» Records contained in a dataset:
════════════════

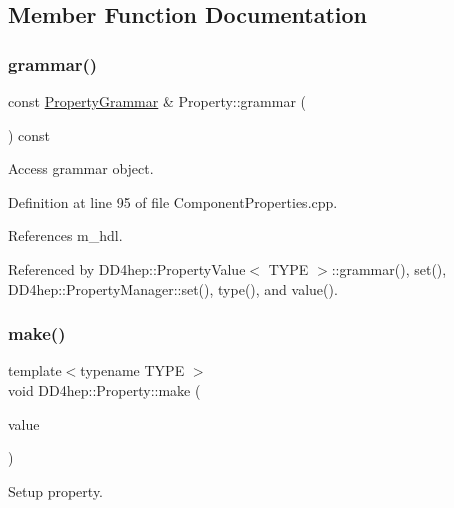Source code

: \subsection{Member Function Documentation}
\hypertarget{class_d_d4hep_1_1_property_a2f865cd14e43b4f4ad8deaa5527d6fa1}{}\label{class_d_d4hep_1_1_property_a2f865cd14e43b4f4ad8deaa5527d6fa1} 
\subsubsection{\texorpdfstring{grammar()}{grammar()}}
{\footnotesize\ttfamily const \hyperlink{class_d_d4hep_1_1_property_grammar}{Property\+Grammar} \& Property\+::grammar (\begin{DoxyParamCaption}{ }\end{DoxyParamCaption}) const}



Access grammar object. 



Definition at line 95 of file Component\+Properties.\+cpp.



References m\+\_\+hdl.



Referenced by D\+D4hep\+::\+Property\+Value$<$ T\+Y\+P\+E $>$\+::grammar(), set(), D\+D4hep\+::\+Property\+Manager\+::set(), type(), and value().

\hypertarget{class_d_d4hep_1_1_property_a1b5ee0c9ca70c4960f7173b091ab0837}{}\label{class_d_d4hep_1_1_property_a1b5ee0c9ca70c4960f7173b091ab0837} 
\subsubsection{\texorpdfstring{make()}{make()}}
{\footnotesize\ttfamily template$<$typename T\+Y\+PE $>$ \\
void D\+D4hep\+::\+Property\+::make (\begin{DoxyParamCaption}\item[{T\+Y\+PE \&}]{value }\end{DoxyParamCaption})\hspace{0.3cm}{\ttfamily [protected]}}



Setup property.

════════════════

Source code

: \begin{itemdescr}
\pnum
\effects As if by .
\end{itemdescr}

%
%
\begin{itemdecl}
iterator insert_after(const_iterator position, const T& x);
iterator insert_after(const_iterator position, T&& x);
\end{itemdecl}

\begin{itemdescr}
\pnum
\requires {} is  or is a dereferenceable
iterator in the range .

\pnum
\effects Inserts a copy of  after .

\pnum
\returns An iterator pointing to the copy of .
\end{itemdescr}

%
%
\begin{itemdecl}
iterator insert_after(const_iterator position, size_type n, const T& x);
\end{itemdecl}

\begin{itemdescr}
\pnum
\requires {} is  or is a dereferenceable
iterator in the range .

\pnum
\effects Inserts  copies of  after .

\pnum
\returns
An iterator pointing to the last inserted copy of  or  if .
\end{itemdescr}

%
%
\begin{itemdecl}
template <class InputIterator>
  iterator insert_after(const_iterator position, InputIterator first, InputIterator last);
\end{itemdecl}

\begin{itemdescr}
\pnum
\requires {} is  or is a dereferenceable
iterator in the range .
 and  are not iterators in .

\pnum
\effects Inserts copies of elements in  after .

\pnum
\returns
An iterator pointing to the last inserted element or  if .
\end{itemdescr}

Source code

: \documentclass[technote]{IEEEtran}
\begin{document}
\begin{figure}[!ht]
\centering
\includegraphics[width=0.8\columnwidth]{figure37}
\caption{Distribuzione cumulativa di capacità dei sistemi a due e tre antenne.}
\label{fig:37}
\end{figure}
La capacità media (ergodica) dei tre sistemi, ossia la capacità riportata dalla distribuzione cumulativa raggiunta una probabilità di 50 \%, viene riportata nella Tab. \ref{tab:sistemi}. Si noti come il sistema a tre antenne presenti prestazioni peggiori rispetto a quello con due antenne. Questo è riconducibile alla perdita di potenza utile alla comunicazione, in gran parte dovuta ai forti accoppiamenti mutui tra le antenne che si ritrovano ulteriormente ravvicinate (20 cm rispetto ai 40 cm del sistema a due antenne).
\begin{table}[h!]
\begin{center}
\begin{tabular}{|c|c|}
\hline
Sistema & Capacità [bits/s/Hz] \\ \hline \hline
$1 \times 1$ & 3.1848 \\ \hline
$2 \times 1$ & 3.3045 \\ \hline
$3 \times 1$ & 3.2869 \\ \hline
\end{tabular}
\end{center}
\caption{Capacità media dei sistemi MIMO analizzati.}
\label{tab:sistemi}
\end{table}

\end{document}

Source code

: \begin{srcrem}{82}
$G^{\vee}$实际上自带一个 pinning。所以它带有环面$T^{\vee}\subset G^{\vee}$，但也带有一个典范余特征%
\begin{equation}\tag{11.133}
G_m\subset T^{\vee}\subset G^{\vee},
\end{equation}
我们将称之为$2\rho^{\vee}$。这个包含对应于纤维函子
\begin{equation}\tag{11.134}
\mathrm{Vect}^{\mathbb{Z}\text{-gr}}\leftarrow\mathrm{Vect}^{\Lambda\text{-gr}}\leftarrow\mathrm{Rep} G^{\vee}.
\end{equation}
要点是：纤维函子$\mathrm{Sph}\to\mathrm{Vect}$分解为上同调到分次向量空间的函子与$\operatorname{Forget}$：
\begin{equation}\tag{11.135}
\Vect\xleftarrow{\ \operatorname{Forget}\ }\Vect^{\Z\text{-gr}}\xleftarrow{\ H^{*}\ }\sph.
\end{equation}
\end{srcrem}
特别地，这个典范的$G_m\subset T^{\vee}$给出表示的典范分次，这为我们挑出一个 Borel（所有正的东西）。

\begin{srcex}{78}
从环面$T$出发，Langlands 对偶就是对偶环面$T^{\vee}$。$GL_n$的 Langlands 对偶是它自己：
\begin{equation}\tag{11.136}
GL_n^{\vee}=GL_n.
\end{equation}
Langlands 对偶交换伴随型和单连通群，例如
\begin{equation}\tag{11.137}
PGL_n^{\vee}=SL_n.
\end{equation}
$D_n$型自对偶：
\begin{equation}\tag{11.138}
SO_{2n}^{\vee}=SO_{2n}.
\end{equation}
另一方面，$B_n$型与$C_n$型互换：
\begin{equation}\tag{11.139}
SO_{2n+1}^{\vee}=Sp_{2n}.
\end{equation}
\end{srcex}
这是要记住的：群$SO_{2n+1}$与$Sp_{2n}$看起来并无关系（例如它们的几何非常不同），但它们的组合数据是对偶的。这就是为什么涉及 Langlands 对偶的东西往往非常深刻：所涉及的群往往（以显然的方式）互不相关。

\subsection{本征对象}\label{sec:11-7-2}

════════════════

» Task: Among the records above, a stretch begins at the line containing "Definition at line" and ends at the line containing "Setup property.". Restate that stretch word for word, and nothing else.

» Exercise response:
Definition at line 95 of file Component\+Properties.\+cpp.



References m\+\_\+hdl.



Referenced by D\+D4hep\+::\+Property\+Value$<$ T\+Y\+P\+E $>$\+::grammar(), set(), D\+D4hep\+::\+Property\+Manager\+::set(), type(), and value().

\hypertarget{class_d_d4hep_1_1_property_a1b5ee0c9ca70c4960f7173b091ab0837}{}\label{class_d_d4hep_1_1_property_a1b5ee0c9ca70c4960f7173b091ab0837} 
\subsubsection{\texorpdfstring{make()}{make()}}
{\footnotesize\ttfamily template$<$typename T\+Y\+PE $>$ \\
void D\+D4hep\+::\+Property\+::make (\begin{DoxyParamCaption}\item[{T\+Y\+PE \&}]{value }\end{DoxyParamCaption})\hspace{0.3cm}{\ttfamily [protected]}}



Setup property.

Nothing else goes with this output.